(Items from a dataset)
******************************
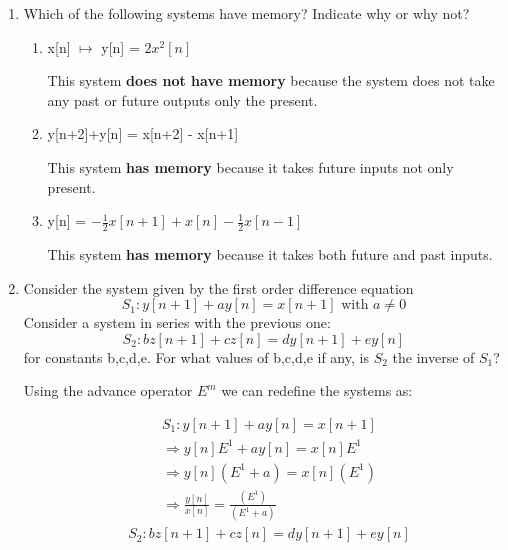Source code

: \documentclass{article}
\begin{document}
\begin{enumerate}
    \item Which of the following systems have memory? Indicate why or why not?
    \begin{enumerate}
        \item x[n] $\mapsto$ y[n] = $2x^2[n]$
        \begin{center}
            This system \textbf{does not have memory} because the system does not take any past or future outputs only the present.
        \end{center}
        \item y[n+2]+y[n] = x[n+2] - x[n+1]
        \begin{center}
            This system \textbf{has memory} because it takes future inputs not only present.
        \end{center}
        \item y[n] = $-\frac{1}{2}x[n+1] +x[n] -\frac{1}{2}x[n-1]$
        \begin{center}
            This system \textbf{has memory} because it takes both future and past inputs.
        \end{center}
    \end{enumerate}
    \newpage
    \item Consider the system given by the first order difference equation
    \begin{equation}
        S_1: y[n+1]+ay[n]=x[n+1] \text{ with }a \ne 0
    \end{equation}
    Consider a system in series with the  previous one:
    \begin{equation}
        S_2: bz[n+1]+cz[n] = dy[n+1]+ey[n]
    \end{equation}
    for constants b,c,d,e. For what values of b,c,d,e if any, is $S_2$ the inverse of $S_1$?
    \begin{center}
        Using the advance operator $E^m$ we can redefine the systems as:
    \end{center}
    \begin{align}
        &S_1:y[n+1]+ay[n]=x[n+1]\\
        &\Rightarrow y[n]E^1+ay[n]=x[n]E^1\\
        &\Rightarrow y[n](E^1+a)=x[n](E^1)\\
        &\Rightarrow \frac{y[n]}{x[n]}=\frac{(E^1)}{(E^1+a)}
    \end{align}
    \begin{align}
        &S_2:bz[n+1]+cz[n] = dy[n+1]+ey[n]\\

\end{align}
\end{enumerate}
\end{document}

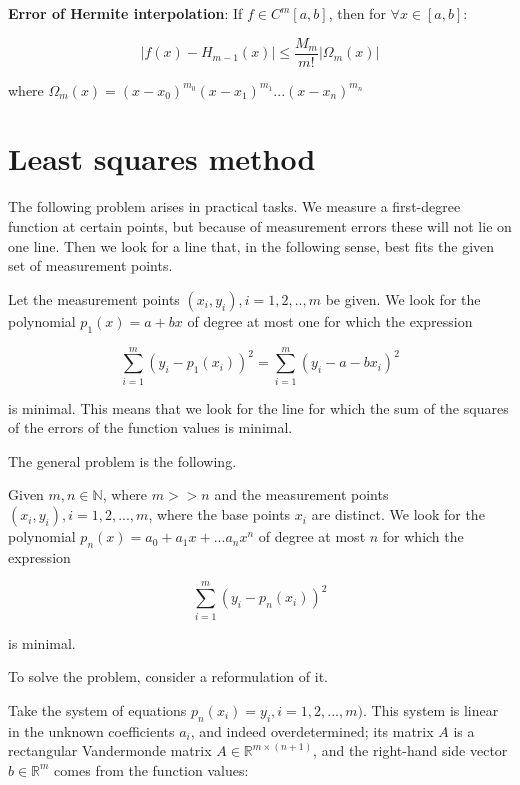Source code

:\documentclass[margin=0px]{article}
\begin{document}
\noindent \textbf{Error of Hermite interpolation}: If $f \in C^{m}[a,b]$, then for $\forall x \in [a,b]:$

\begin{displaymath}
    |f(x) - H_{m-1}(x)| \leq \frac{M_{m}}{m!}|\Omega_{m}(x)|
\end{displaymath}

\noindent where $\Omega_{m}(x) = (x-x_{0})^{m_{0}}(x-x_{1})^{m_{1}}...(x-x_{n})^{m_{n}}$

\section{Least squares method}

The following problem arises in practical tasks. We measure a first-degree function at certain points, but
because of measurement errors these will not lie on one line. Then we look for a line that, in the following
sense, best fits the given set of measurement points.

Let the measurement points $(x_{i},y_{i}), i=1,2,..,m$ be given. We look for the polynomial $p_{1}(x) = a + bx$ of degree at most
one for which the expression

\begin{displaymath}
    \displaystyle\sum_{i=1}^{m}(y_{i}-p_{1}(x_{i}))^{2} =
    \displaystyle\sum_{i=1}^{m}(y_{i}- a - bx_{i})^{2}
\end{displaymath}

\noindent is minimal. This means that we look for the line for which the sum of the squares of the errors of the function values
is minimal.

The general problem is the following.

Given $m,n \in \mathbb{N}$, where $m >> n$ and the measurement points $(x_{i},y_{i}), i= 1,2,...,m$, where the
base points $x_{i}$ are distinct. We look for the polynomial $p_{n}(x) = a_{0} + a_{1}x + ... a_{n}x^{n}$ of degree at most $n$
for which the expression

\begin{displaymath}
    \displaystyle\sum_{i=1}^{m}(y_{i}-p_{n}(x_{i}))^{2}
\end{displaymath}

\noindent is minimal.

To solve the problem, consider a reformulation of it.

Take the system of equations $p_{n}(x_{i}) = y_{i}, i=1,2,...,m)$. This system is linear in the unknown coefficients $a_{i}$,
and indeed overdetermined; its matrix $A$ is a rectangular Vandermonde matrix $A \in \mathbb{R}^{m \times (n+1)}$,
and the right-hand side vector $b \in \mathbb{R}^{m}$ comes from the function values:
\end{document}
******************************
* [Work required]:
Without including any pictures, output each entry above exactly as it appears.

* [Result for this exercise]:
Source code

: \documentclass{article}
\begin{document}
\begin{enumerate}
    \item Which of the following systems have memory? Indicate why or why not?
    \begin{enumerate}
        \item x[n] $\mapsto$ y[n] = $2x^2[n]$
        \begin{center}
            This system \textbf{does not have memory} because the system does not take any past or future outputs only the present.
        \end{center}
        \item y[n+2]+y[n] = x[n+2] - x[n+1]
        \begin{center}
            This system \textbf{has memory} because it takes future inputs not only present.
        \end{center}
        \item y[n] = $-\frac{1}{2}x[n+1] +x[n] -\frac{1}{2}x[n-1]$
        \begin{center}
            This system \textbf{has memory} because it takes both future and past inputs.
        \end{center}
    \end{enumerate}
    \newpage
    \item Consider the system given by the first order difference equation
    \begin{equation}
        S_1: y[n+1]+ay[n]=x[n+1] \text{ with }a \ne 0
    \end{equation}
    Consider a system in series with the  previous one:
    \begin{equation}
        S_2: bz[n+1]+cz[n] = dy[n+1]+ey[n]
    \end{equation}
    for constants b,c,d,e. For what values of b,c,d,e if any, is $S_2$ the inverse of $S_1$?
    \begin{center}
        Using the advance operator $E^m$ we can redefine the systems as:
    \end{center}
    \begin{align}
        &S_1:y[n+1]+ay[n]=x[n+1]\\
        &\Rightarrow y[n]E^1+ay[n]=x[n]E^1\\
        &\Rightarrow y[n](E^1+a)=x[n](E^1)\\
        &\Rightarrow \frac{y[n]}{x[n]}=\frac{(E^1)}{(E^1+a)}
    \end{align}
    \begin{align}
        &S_2:bz[n+1]+cz[n] = dy[n+1]+ey[n]\\

\end{align}
\end{enumerate}
\end{document}

Source code

:\documentclass[margin=0px]{article}
\begin{document}
\noindent \textbf{Error of Hermite interpolation}: If $f \in C^{m}[a,b]$, then for $\forall x \in [a,b]:$

\begin{displaymath}
    |f(x) - H_{m-1}(x)| \leq \frac{M_{m}}{m!}|\Omega_{m}(x)|
\end{displaymath}

\noindent where $\Omega_{m}(x) = (x-x_{0})^{m_{0}}(x-x_{1})^{m_{1}}...(x-x_{n})^{m_{n}}$

\section{Least squares method}

The following problem arises in practical tasks. We measure a first-degree function at certain points, but
because of measurement errors these will not lie on one line. Then we look for a line that, in the following
sense, best fits the given set of measurement points.

Let the measurement points $(x_{i},y_{i}), i=1,2,..,m$ be given. We look for the polynomial $p_{1}(x) = a + bx$ of degree at most
one for which the expression

\begin{displaymath}
    \displaystyle\sum_{i=1}^{m}(y_{i}-p_{1}(x_{i}))^{2} =
    \displaystyle\sum_{i=1}^{m}(y_{i}- a - bx_{i})^{2}
\end{displaymath}

\noindent is minimal. This means that we look for the line for which the sum of the squares of the errors of the function values
is minimal.

The general problem is the following.

Given $m,n \in \mathbb{N}$, where $m >> n$ and the measurement points $(x_{i},y_{i}), i= 1,2,...,m$, where the
base points $x_{i}$ are distinct. We look for the polynomial $p_{n}(x) = a_{0} + a_{1}x + ... a_{n}x^{n}$ of degree at most $n$
for which the expression

\begin{displaymath}
    \displaystyle\sum_{i=1}^{m}(y_{i}-p_{n}(x_{i}))^{2}
\end{displaymath}

\noindent is minimal.

To solve the problem, consider a reformulation of it.

Take the system of equations $p_{n}(x_{i}) = y_{i}, i=1,2,...,m)$. This system is linear in the unknown coefficients $a_{i}$,
and indeed overdetermined; its matrix $A$ is a rectangular Vandermonde matrix $A \in \mathbb{R}^{m \times (n+1)}$,
and the right-hand side vector $b \in \mathbb{R}^{m}$ comes from the function values:
\end{document}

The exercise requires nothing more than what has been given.